**** Supplied entries ****
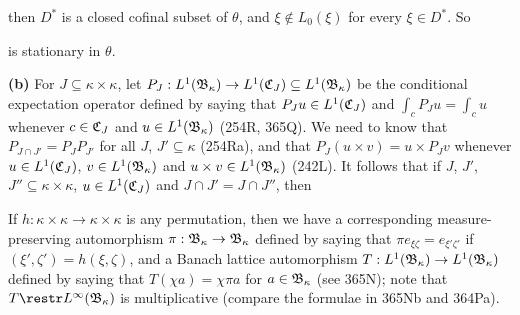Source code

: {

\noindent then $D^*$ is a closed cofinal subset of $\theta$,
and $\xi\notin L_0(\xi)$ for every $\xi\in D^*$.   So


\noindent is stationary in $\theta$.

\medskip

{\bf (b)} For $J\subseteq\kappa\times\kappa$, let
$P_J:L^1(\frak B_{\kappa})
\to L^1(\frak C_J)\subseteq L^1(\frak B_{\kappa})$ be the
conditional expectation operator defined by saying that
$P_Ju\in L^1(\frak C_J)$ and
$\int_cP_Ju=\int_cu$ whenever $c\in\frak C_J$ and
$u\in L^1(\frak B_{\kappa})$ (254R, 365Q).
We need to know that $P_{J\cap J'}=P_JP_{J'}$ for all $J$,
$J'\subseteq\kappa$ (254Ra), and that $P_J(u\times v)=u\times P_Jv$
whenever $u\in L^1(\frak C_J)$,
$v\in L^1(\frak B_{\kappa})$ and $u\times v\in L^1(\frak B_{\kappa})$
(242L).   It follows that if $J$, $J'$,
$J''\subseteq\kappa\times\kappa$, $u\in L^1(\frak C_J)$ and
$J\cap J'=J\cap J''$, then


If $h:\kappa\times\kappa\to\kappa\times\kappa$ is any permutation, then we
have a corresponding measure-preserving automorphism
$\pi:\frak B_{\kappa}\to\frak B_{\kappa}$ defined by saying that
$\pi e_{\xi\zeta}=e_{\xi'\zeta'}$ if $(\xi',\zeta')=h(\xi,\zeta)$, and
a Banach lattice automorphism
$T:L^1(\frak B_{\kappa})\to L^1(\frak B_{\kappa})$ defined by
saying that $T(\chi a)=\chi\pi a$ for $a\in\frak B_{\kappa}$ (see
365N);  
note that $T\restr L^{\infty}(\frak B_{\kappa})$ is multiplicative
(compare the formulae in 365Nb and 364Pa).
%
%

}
****
**** Supplied entries ****
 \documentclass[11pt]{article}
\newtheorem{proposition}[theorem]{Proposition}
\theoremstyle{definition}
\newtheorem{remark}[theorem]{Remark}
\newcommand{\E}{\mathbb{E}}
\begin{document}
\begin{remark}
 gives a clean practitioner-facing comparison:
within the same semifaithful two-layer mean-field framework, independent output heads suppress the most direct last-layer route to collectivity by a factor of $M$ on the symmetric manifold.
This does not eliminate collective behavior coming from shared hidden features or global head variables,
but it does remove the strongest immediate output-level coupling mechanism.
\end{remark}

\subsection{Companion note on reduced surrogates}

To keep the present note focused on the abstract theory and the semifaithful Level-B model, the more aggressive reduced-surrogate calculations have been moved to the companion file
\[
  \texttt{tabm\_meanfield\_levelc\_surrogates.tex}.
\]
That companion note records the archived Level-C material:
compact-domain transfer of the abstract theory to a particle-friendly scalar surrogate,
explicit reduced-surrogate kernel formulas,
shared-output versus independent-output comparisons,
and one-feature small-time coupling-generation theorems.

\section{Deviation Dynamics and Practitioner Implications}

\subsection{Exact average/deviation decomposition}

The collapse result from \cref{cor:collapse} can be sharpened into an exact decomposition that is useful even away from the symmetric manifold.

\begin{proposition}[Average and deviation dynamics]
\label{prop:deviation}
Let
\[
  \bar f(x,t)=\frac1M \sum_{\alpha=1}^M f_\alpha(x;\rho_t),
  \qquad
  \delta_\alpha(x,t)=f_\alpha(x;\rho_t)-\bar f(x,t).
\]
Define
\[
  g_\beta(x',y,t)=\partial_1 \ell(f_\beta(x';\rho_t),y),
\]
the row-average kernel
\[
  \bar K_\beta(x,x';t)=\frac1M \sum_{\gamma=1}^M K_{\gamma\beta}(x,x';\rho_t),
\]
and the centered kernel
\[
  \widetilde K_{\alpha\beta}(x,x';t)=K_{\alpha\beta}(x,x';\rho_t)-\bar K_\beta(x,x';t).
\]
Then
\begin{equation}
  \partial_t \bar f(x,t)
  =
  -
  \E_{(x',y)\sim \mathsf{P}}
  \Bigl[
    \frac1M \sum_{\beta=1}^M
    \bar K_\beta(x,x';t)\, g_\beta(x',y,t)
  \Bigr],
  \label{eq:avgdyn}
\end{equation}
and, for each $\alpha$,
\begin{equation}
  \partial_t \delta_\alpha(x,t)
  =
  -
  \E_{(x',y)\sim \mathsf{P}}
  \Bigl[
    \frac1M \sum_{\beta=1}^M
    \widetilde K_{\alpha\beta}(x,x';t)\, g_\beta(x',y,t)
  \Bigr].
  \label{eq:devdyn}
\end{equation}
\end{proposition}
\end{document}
****
**Problem to work on:** Using the entries above, transcribe exactly from the line that has "Source code" through the line that has "J'=J\cap J''$, then". Pictures are dropped.

**Solved problem:**
Source code

: {

\noindent then $D^*$ is a closed cofinal subset of $\theta$,
and $\xi\notin L_0(\xi)$ for every $\xi\in D^*$.   So


\noindent is stationary in $\theta$.

\medskip

{\bf (b)} For $J\subseteq\kappa\times\kappa$, let
$P_J:L^1(\frak B_{\kappa})
\to L^1(\frak C_J)\subseteq L^1(\frak B_{\kappa})$ be the
conditional expectation operator defined by saying that
$P_Ju\in L^1(\frak C_J)$ and
$\int_cP_Ju=\int_cu$ whenever $c\in\frak C_J$ and
$u\in L^1(\frak B_{\kappa})$ (254R, 365Q).
We need to know that $P_{J\cap J'}=P_JP_{J'}$ for all $J$,
$J'\subseteq\kappa$ (254Ra), and that $P_J(u\times v)=u\times P_Jv$
whenever $u\in L^1(\frak C_J)$,
$v\in L^1(\frak B_{\kappa})$ and $u\times v\in L^1(\frak B_{\kappa})$
(242L).   It follows that if $J$, $J'$,
$J''\subseteq\kappa\times\kappa$, $u\in L^1(\frak C_J)$ and
$J\cap J'=J\cap J''$, then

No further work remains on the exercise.